Vienna? La conosco poco. E con la compagnia della Wiener Staatsoper non ho mai danzato. Ma un valzer a Capodanno...

Dopo 40 anni di carriera, dovrei riuscire a ballarlo», risponde scherzando Alessandra Ferri. L’étoile milanese, musa di coreografi come MacMillan, Petit, Neumeier, McGregor, è stata nominata direttrice del Wiener Staatsballett, tra i più prestigiosi al mondo. Succederà a Martin Schläpfer nel 2025, nel frattempo «lavoro alla mia prima stagione. Non ho esperienze personali che mi legano al corpo di ballo, impressioni, riferimenti. Ma ho subito percepito che questo vuoto mi avrebbe regalato una totale libertà di visione. E sarà un debutto assoluto. Valzer compresi». 
Ferri, 60 anni, si è formata alla Scala. A 15 anni l’arrivo al Royal Ballet. Che cosa ricorda?
«Il mio primo grande spettacolo, Mayerling, salii sul palco tremante, poi il cuore si liberò e capii cosa fosse la danza per me, la chiave per liberare la mia interiorità».
Quindi, il leggendario capitolo all’American Ballet con Baryshnikov e l’incontro con grandi coreografi. È lì che la sua carriera ha preso il volo?
«L’obiettivo non è mai stato il successo. Che mi piaceva e mi piace. Ma portare avanti un percorso, adeguandolo alle diverse fasi della vita. E non fermarlo. Anche quando pensi di non farcela perché il corpo comincia a porti dei limiti».
A sessant’anni qual è il percorso di una danzatrice?
«Fare le cose che mi va. Che non sono quelle di una ventenne. Interpreto donne della mia età, con un vissuto che mi riflette. Virginia Woolf, Eleonora Duse, Winnie. E con loro sento di condividere gli sforzi di tutte, conciliare sogni e limiti, necessità di affrancarsi dai giudizi».
Lei è stata grandiosa in Giselle, Manon, Tatiana, Giulietta: sono storie credibili per il pubblico di oggi?

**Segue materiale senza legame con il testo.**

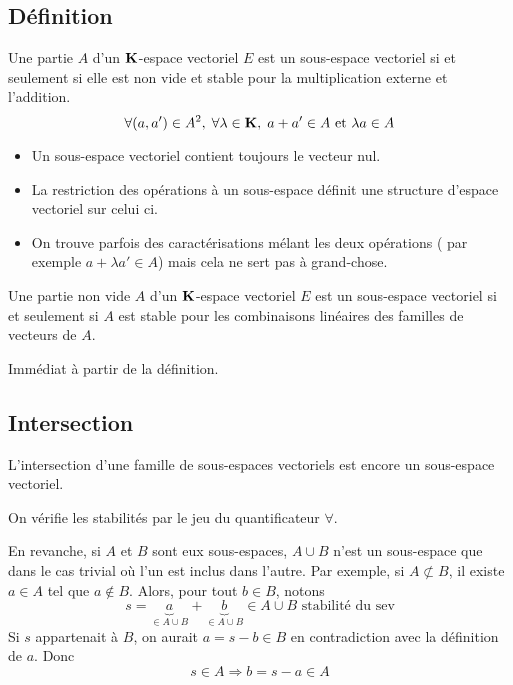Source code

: \subsection{Définition}
\begin{defi}
  Une partie $A$ d'un $\mathbf{K}$-espace vectoriel $E$ est un sous-espace vectoriel si et seulement si elle est non vide et stable pour la multiplication externe et l'addition.
\begin{displaymath}
  \forall (a,a')\in A^2,\; \forall \lambda \in \mathbf{K},\; a+a'\in A\text{ et } \lambda a \in A
\end{displaymath}
\end{defi}
\begin{rems}
\begin{itemize}
  \item Un sous-espace vectoriel contient toujours le vecteur nul.
  \item La restriction des opérations à un sous-espace définit une structure d'espace vectoriel sur celui ci.
  \item On trouve parfois des caractérisations mélant les deux opérations ( par exemple $a+\lambda a' \in A$) mais cela ne sert pas à grand-chose.
\end{itemize}
\end{rems}

\begin{prop}
  Une partie non vide $A$ d'un $\mathbf{K}$-espace vectoriel $E$ est un sous-espace vectoriel si et seulement si $A$ est stable pour les combinaisons linéaires des familles de vecteurs de $A$.
\end{prop}
\begin{demo}
  Immédiat à partir de la définition.
\end{demo}


\subsection{Intersection}
\begin{prop}
  L'intersection d'une famille de sous-espaces vectoriels est encore un sous-espace vectoriel.
\end{prop}
\begin{demo}
  On vérifie les stabilités par le jeu du quantificateur $\forall$.
\end{demo}
\begin{rem}
  En revanche, si $A$ et $B$ sont eux sous-espaces, $A\cup B$ n'est un sous-espace que dans le cas trivial où l'un est inclus dans l'autre. Par exemple, si $A\not \subset B$, il existe $a\in A$ tel que $a\notin B$. Alors, pour tout $b\in B$, notons 
\begin{displaymath}
  s = \underset{\in A\cup B}{\underbrace{a}} + \underset{\in A\cup B}{\underbrace{b}} \in A\cup B \text{ stabilité du sev}
\end{displaymath}
Si $s$ appartenait à $B$, on aurait $a =s - b\in B$ en contradiction avec la définition de $a$. Donc 
\begin{displaymath}
  s\in A \Rightarrow b = s - a \in A
\end{displaymath}
\end{rem}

«Sono gli sviluppi interiori a renderle eterne. Non bisogna soffermarsi sulla traccia narrativa, ma sul cammino emotivo dei personaggi. Danzare è interpretare».
I grandi incontri come hanno illuminato il suo cammino?
«MacMillan mi ha scoperto e mi ha regalato una carriera a 19 anni».
Baryshnikov?
«L’ho incontrato a 21 anni. Lui era un mostro sacro. Io, un mostrino. Mi ha insegnato a servire il talento: siamo a noi a servizio del talento e non il talento a nutrire il nostro ego».
Roland Petit?
«Con lui ho scoperto la teatralità e l’eleganza».
E McGregor?
«Mi ha portato in un altro secolo. Abbiamo uno scambio continuo».
E poi?
«Adesso voglio condividere questo patrimonio. Occuparmi dei ragazzi. A Vienna, uno dei miei primi impegni sarà proprio la ricerca di nuovi talenti».
Ora sta lavorando come coach all’English National Ballet e al Royal Ballet: che cosa desidera trasmettere? 
«Vorrei creare un ambiente amorevole. Questi ragazzi fanno una scelta coraggiosa. Molta della loro infelicità è causata dalla disciplina. Ma è proprio la disciplina a darti forza».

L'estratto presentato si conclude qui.